KELSEYVILLE – For another year, thousands of people crowded into Kelseyville's downtown to celebrate the pear and its local history.
For more than a century the Bartlett pear has been an important engine in Lake County's economy, though in recent years the pear industry has found itself ranked No. 2 behind the growing local wine industry.
Yet Lake County remains the second-most productive pear-growing area in California – next to Sacramento County – with its pears known for quality and excellent taste.
If the people who came from far and wide to celebrate the pear are any indication, local pear culture is still very much alive and important to what makes Lake County unique.

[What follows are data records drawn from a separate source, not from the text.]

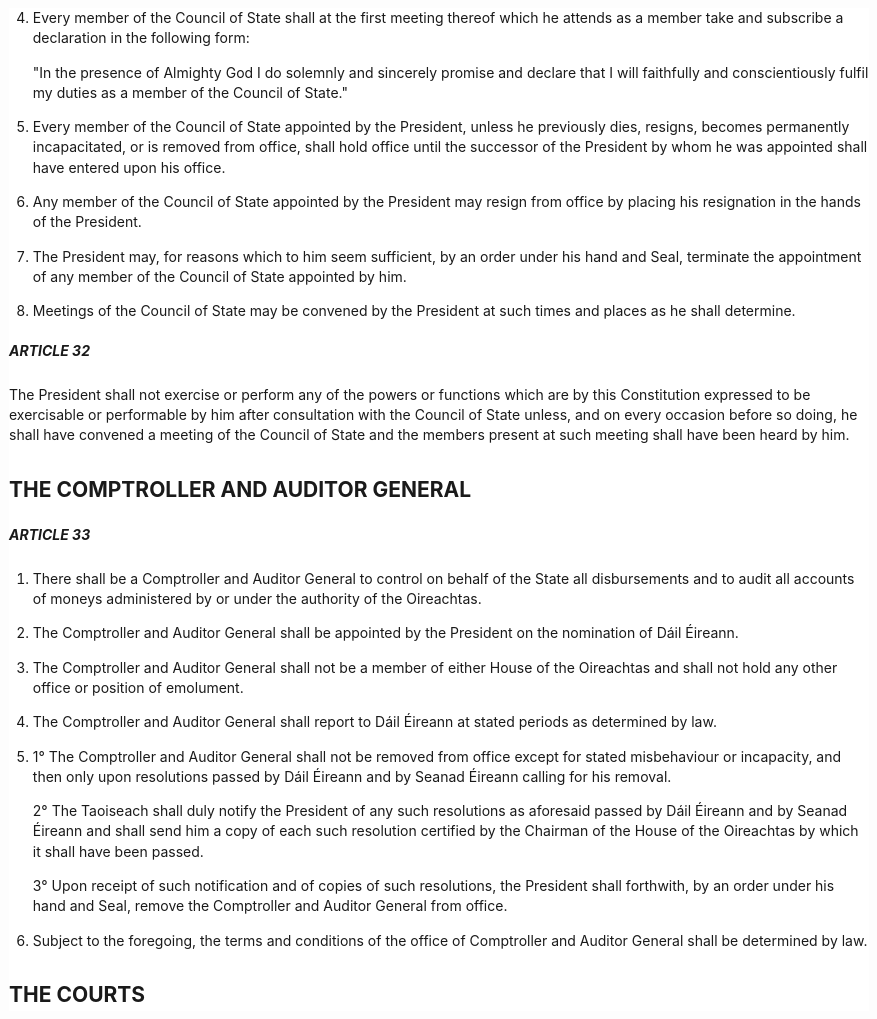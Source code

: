 4.  Every member of the Council of State shall at the first meeting thereof which he attends as a member take and subscribe a declaration in the following form:

    "In the presence of Almighty God I do solemnly and sincerely promise and declare that I will faithfully and conscientiously fulfil my duties as a member of the Council of State."

5. Every member of the Council of State appointed by the President, unless he previously dies, resigns, becomes permanently incapacitated, or is removed from office, shall hold office until the successor of the President by whom he was appointed shall have entered upon his office.

6. Any member of the Council of State appointed by the President may resign from office by placing his resignation in the hands of the President.

7. The President may, for reasons which to him seem sufficient, by an order under his hand and Seal, terminate the appointment of any member of the Council of State appointed by him.

8. Meetings of the Council of State may be convened by the President at such times and places as he shall determine.

##### ARTICLE 32

The President shall not exercise or perform any of the powers or functions which are by this Constitution expressed to be exercisable or performable by him after consultation with the Council of State unless, and on every occasion before so doing, he shall have convened a meeting of the Council of State and the members present at such meeting shall have been heard by him.

## THE COMPTROLLER AND AUDITOR GENERAL

##### ARTICLE 33

1. There shall be a Comptroller and Auditor General to control on behalf of the State all disbursements and to audit all accounts of moneys administered by or under the authority of the Oireachtas.

2. The Comptroller and Auditor General shall be appointed by the President on the nomination of Dáil Éireann.

3. The Comptroller and Auditor General shall not be a member of either House of the Oireachtas and shall not hold any other office or position of emolument.

4. The Comptroller and Auditor General shall report to Dáil Éireann at stated periods as determined by law.

5.  1° The Comptroller and Auditor General shall not be removed from office except for stated misbehaviour or incapacity, and then only upon resolutions passed by Dáil Éireann and by Seanad Éireann calling for his removal.

    2° The Taoiseach shall duly notify the President of any such resolutions as aforesaid passed by Dáil Éireann and by Seanad Éireann and shall send him a copy of each such resolution certified by the Chairman of the House of the Oireachtas by which it shall have been passed.

    3° Upon receipt of such notification and of copies of such resolutions, the President shall forthwith, by an order under his hand and Seal, remove the Comptroller and Auditor General from office.

6. Subject to the foregoing, the terms and conditions of the office of Comptroller and Auditor General shall be determined by law.

## THE COURTS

There was music, shopping and fun for all ages. For the kids there was a kids fun spot over at the Presbyterian Church, including a slide, a jump house, with a petting zoo just down the road.
Down at one end of town there was the quilt show plus an exhibition of antique engines supplied by the Early Days Gas Engine and Tractor Association, Branch No. 31. There, Wayne Sanders of Santa Rosa showed visitors how to use a 1901-vintage rope-making machine to twist strands of jute fiber into a usable rope.
One of the Pear Festival's great draws is its food – pear milkshakes and desserts at the Presbyterian Church, pear tasting at the University of California Cooperative Extension booth in the Pear Pavilion, even pear ice cream.
And the local chapter of the California Women for Agriculture's pear pies and turnovers were once again a hit.
Sixteen group members spent part of Friday baking 96 pies and 140 turnovers donated by Scully Packing and Adobe Creek Packing, the county's two remaining pear packing sheds, reported group member Wilda Shock.
All of the baked treats were sold out by just after 11 a.m., Shock said, with people coming up to buy their pies even before the 9:30 a.m. parade. So get ready to line up early next year.
The weather this year also was perfect – warm but not as hot as in recent years, with just the hint of an early fall in the air.